Scan the entries below for the word "slots" and copy every line where it turns up.

Start of Source data

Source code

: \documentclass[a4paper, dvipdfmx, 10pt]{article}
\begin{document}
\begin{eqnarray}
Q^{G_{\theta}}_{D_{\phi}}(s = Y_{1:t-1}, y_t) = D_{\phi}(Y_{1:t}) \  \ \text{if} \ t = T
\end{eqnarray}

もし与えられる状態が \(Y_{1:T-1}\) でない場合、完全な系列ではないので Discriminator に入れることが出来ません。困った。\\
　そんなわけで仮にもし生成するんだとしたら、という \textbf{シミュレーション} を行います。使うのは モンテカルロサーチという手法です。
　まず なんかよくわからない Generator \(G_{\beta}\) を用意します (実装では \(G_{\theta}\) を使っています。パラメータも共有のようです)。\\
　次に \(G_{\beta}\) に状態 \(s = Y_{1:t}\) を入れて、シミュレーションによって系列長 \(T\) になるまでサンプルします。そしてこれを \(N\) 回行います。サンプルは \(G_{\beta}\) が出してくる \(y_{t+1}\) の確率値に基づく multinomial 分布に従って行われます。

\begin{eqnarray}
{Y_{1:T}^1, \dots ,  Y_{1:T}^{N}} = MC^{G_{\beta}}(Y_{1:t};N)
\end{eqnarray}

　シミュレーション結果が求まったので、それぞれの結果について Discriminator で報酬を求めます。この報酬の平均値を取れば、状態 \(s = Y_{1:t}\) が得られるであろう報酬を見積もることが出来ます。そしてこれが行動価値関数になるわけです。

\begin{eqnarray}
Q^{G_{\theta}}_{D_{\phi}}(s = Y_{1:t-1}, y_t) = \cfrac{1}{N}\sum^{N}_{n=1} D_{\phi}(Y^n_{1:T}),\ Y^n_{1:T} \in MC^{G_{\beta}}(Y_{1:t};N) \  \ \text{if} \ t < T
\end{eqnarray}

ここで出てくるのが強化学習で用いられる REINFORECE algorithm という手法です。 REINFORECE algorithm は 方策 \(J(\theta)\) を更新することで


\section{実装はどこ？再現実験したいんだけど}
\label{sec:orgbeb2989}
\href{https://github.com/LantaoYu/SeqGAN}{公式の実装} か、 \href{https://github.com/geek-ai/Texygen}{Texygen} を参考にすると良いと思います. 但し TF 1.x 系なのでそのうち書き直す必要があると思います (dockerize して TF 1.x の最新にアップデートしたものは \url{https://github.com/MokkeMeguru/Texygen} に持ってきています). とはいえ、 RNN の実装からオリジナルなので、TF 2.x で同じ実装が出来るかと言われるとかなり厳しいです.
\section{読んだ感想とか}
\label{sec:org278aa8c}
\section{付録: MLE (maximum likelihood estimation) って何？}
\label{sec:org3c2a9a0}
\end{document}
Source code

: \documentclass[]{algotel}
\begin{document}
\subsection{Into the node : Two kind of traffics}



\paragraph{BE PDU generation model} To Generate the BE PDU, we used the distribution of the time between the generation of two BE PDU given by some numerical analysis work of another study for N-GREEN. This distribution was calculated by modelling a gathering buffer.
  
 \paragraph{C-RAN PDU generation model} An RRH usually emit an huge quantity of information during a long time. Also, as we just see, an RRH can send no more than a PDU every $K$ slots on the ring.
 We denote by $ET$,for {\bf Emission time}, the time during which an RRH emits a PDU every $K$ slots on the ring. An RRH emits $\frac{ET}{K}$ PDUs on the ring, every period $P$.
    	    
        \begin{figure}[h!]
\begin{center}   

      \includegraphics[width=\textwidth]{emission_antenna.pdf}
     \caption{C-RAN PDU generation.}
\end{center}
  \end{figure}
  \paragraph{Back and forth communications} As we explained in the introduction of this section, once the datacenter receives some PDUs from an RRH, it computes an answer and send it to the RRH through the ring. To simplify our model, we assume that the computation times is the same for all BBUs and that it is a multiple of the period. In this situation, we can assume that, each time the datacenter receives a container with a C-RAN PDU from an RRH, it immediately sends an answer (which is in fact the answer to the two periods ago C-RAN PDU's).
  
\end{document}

End of Source data

▶ _Answer section_
 \paragraph{C-RAN PDU generation model} An RRH usually emit an huge quantity of information during a long time. Also, as we just see, an RRH can send no more than a PDU every $K$ slots on the ring.
 We denote by $ET$,for {\bf Emission time}, the time during which an RRH emits a PDU every $K$ slots on the ring. An RRH emits $\frac{ET}{K}$ PDUs on the ring, every period $P$.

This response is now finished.